■ Task description: Where a line of the entries holds the string "order", copy that line.

(Collected data entries)
---------------
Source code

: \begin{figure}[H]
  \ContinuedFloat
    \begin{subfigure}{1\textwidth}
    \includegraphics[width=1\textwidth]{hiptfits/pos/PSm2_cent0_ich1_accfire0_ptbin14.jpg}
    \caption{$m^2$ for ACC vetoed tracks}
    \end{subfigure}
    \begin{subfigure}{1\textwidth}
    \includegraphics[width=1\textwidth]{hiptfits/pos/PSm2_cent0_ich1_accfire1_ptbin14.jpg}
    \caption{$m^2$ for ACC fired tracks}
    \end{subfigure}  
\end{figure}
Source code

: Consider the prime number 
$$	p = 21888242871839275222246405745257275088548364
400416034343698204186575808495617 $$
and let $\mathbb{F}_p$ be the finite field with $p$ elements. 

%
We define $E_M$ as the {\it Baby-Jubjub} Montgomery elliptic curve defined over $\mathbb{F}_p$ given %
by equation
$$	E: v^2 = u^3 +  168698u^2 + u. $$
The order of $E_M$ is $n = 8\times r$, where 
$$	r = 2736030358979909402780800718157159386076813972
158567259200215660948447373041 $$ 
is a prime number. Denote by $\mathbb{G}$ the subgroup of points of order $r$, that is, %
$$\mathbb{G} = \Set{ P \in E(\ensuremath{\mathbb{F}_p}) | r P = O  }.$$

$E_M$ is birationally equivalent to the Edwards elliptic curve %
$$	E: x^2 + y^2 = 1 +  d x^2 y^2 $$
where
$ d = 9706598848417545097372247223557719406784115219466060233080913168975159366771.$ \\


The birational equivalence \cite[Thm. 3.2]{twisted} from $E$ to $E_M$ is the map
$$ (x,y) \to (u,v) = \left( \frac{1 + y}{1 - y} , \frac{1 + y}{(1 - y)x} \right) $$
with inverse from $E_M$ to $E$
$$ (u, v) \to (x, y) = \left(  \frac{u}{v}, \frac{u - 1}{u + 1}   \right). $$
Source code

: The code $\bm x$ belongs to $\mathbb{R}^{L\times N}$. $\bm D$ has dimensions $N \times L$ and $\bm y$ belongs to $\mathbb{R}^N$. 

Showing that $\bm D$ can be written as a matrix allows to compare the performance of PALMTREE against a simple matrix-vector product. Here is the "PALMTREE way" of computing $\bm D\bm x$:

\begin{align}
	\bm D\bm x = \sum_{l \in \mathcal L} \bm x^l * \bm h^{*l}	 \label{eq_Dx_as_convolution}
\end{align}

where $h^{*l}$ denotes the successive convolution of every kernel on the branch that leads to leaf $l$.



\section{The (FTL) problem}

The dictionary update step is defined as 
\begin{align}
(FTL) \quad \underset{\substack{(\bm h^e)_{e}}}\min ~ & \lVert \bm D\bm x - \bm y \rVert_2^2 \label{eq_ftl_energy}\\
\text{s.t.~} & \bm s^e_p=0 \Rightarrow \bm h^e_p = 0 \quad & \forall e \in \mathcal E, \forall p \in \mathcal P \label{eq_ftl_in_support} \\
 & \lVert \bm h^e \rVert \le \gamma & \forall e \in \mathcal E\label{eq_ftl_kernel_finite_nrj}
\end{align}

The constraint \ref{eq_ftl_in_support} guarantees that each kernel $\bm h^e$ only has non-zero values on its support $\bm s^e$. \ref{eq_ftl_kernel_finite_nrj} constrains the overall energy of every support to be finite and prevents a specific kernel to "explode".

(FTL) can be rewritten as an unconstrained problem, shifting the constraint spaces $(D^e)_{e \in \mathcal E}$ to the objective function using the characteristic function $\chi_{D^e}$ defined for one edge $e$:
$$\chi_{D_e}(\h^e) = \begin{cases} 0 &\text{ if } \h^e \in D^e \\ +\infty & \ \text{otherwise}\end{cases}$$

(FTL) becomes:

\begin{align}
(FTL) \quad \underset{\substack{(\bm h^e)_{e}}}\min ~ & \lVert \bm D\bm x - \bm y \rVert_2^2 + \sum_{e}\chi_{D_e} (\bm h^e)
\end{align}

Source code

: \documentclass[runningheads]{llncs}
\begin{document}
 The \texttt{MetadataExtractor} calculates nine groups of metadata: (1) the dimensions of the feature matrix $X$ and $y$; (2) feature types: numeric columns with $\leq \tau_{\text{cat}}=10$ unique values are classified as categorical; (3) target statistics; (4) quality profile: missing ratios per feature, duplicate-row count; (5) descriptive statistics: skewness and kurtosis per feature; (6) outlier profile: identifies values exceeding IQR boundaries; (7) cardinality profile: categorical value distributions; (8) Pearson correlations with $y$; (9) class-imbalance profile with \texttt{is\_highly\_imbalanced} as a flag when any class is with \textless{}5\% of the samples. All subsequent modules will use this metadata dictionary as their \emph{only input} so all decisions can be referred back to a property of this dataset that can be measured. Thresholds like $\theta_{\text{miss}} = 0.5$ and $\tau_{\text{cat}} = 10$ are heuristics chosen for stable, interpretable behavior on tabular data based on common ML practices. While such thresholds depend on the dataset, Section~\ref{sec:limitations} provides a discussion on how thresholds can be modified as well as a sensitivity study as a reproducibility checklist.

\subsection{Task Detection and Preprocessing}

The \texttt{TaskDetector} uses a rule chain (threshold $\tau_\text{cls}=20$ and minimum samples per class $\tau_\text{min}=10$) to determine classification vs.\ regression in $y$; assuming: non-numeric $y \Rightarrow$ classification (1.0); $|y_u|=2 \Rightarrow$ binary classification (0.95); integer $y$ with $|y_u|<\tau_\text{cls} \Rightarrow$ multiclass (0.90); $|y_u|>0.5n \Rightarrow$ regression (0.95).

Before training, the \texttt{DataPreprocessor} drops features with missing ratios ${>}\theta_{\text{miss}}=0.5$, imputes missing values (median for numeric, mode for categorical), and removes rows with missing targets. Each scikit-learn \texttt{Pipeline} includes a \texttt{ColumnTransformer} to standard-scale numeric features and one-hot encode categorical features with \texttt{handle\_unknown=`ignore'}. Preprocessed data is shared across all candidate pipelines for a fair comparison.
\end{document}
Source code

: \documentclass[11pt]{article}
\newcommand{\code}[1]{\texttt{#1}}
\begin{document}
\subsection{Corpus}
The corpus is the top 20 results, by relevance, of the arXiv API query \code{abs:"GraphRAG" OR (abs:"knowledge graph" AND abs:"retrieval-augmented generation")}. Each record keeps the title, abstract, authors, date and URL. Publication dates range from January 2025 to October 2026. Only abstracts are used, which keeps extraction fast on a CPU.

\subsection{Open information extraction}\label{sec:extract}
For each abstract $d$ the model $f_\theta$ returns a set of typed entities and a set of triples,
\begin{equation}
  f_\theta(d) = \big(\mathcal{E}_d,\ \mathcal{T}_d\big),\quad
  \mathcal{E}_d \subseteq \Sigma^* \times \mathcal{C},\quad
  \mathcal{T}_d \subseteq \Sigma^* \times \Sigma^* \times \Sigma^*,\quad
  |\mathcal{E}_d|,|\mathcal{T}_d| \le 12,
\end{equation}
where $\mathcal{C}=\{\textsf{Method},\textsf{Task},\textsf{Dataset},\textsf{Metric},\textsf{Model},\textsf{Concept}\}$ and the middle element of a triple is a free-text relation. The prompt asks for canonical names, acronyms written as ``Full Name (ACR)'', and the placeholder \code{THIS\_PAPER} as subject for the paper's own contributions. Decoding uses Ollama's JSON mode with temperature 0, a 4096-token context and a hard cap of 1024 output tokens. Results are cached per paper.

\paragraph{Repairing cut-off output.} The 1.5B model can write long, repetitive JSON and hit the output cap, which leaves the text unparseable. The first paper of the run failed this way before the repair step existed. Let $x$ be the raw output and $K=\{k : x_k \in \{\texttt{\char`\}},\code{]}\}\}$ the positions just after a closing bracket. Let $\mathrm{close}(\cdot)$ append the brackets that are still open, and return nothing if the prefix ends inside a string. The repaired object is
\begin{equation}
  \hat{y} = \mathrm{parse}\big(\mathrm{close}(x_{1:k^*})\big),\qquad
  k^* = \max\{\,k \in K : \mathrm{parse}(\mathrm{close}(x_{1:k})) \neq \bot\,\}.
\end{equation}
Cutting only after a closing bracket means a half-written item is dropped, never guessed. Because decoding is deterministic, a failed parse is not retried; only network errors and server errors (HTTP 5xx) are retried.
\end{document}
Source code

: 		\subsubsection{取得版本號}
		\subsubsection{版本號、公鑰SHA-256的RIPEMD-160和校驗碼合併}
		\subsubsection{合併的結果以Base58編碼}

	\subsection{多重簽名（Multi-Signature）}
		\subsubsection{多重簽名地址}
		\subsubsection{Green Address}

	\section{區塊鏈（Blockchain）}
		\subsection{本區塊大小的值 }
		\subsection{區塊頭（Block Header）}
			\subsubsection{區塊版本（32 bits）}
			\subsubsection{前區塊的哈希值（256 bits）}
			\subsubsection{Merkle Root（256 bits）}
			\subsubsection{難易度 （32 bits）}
---------------
■ Answer section:
The order of $E_M$ is $n = 8\times r$, where 
is a prime number. Denote by $\mathbb{G}$ the subgroup of points of order $r$, that is, %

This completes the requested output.